Thriving or Surviving

An interesting article written by Ned Kock caught my eye recently. The article brought up the idea that the possibility of our longer lifespans has increased the chances of us becoming obese with age. The article can be found here.

This a great article that had enough bar graphs and points that I could understand which I appreciate very much. I hate reading articles with great points but with studies so complicated that I can't even tell what he's even trying to prove or disprove anymore. But I digress. Modern medicine has made it so we don't die of diseases that would have killed us 100 years ago. It's great that people are living longer lives. I enjoy having my grandparents around to see how I've grown up. I have the same wish when I become a grandpa - to see my child grow and have a successful life. But when do we stop thriving and start just surviving? I think that's what the article was really trying to get at. It's not even so much about how we're just getting fatter as we age, obviously this doesn't apply to people who actually make it a point to take care of themselves. But whenever these studies come out, they're most likely based on the sedentary, non-active population which makes up a huge majority and we all know majority rules.

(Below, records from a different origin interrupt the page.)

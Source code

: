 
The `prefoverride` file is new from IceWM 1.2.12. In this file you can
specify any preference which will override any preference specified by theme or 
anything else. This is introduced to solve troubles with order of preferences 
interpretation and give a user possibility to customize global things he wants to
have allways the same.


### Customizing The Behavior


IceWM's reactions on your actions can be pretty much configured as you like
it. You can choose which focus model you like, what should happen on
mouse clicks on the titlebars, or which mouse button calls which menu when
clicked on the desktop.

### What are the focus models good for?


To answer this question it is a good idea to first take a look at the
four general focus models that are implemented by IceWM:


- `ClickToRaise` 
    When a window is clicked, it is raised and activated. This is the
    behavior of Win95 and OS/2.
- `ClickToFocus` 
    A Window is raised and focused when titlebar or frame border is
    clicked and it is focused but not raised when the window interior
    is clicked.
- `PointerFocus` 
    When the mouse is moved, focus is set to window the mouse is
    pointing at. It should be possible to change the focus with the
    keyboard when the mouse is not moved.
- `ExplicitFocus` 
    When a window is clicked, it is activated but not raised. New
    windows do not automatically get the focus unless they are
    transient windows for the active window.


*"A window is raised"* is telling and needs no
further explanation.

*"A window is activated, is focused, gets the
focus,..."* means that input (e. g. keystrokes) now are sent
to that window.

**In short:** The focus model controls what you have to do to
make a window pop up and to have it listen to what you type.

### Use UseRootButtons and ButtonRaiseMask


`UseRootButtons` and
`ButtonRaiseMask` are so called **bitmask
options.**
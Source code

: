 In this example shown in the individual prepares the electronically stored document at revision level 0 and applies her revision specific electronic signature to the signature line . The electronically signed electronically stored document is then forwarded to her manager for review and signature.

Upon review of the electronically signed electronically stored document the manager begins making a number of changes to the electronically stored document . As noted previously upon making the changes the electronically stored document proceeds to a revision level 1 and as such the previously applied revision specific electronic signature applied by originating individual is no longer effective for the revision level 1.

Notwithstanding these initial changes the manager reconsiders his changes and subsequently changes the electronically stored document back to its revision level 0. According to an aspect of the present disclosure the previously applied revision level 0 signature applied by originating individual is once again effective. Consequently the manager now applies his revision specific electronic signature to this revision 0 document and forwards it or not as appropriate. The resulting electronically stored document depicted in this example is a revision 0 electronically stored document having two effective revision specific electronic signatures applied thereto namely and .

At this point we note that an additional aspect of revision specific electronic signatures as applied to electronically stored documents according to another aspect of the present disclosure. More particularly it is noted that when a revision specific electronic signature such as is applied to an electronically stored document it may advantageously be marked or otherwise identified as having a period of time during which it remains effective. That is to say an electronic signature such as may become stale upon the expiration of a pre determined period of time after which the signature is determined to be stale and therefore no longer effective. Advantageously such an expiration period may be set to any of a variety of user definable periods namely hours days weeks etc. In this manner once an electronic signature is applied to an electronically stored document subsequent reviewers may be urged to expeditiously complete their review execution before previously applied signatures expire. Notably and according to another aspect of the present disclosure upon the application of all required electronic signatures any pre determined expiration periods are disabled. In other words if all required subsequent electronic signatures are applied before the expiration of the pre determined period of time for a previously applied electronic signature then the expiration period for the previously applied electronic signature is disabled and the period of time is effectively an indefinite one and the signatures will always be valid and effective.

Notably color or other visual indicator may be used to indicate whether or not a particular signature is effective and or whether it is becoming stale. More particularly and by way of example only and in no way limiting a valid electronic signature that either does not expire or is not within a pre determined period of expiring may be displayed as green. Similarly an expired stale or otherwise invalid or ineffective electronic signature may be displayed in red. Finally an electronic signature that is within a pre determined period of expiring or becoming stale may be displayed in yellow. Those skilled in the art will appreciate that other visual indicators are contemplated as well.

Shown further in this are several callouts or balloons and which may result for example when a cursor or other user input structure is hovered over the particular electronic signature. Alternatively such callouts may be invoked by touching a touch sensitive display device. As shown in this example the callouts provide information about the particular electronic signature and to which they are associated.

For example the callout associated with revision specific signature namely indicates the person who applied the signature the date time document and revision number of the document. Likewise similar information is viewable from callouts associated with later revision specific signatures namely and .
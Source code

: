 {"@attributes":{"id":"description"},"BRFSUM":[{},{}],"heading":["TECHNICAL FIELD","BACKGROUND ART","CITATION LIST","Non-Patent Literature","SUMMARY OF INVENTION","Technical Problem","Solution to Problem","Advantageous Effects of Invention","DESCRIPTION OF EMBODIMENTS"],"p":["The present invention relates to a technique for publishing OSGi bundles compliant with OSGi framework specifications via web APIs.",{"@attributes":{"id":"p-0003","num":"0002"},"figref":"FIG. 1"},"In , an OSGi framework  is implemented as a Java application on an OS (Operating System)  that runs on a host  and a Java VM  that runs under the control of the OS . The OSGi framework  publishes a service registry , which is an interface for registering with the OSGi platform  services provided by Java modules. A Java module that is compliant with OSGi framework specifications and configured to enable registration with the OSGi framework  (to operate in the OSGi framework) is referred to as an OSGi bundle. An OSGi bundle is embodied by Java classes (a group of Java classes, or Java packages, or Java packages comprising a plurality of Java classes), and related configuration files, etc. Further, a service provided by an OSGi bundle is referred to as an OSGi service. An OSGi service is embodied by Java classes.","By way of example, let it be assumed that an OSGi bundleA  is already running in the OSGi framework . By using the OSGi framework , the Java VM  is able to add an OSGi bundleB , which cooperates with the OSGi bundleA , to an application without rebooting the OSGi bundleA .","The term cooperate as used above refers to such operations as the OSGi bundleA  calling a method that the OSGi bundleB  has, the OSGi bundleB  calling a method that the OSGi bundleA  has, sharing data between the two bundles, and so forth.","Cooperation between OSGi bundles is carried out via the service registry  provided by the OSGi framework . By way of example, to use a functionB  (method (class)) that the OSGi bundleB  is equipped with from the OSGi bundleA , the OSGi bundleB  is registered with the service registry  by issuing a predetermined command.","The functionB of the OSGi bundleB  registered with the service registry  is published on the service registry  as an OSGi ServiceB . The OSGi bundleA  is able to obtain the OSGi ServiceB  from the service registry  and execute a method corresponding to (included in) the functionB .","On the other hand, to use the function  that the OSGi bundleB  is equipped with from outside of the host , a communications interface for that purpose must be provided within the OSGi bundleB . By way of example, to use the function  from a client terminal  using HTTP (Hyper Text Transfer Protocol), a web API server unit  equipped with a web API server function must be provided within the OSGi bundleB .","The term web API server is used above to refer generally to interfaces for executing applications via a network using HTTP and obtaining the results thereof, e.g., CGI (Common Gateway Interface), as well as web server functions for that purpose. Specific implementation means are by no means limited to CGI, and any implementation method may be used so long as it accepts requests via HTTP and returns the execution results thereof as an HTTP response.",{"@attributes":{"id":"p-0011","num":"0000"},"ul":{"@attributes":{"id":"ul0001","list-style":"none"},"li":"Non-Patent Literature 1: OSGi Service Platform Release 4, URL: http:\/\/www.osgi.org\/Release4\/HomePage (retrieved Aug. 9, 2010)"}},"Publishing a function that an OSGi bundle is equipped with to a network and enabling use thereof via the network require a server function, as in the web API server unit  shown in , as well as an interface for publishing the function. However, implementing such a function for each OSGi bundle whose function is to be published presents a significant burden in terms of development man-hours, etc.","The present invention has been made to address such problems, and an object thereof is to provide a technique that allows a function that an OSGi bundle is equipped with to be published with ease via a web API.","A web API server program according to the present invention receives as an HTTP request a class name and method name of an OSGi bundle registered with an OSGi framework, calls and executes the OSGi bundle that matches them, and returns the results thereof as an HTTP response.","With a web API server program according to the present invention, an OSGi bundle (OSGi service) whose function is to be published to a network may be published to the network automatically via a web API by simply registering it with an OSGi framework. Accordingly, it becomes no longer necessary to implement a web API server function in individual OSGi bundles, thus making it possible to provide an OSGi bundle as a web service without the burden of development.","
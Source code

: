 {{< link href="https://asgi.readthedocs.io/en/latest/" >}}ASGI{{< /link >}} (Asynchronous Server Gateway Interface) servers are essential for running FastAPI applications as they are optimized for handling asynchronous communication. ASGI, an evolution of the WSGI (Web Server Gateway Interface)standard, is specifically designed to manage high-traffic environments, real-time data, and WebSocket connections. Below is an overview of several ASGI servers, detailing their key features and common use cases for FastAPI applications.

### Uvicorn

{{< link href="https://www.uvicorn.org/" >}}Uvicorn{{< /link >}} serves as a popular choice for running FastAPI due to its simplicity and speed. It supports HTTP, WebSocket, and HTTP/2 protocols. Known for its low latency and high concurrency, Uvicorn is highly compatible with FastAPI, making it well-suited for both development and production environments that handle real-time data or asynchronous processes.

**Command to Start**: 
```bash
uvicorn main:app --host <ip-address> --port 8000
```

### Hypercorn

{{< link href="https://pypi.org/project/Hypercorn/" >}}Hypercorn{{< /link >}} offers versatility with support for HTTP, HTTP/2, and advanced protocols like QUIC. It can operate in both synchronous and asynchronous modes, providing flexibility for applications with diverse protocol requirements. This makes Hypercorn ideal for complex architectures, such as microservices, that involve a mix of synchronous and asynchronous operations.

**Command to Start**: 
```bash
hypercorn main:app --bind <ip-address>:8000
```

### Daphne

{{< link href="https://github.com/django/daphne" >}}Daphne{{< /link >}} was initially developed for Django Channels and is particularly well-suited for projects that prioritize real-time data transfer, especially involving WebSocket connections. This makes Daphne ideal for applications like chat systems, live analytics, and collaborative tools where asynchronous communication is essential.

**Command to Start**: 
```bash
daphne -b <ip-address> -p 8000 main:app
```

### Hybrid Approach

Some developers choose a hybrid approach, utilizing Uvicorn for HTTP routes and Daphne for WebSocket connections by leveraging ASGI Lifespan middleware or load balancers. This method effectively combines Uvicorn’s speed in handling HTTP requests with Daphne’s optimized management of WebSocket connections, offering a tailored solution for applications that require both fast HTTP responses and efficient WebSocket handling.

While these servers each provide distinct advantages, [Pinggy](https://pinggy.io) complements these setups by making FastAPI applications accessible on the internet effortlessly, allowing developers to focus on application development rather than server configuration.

According to these studies of hunter-gatherer societies (people who aren't sedentary) they actually lose weight as they age. Unlike urban-dwellers who gain. I agree 100% with the idea that modern medicine has led to the downfall in modern health. Of course there are things that we can be thankful for with the advancements in surgical procedures and stuff. If I have a broken bone I'll definitely seek medical attention to get it fixed. But it's another thing to irresponsibly destroy your body over time with a bad diet or improper exercise and expect yourself to be fixed overnight with a pill. Luckily the human body is resilient and will respond accordingly with time and care if addressed quickly enough. People diagnosed with diabetes, heart disease, and other chronic diseases have reversed their condition with proper diet and exercise. Don't believe me? Google it.
"The doctor of the future will give no medicine, but instead will interest his patients in the care of the human frame, in diet, and in the cause and prevention of disease."
- Thomas Edison

So now people live technically longer than they should. To the point where quality of life degrades but the quantity of life increases. Cancer patients who undergo chemotherapy. People suffer through this procedure hoping that there will be a light at the end of the tunnel. Unfortunately not everyone benefits from it. In fact according to this study chemotherapy contributes just over 2 percent to improved survival in cancer patients. Oh and you'll also suffer from these side effects. Of course there are many factors that can contribute to one's decision to accept or refuse chemotherapy or medicine in general. But again you need to ask yourself what his more important to you, thriving or surviving?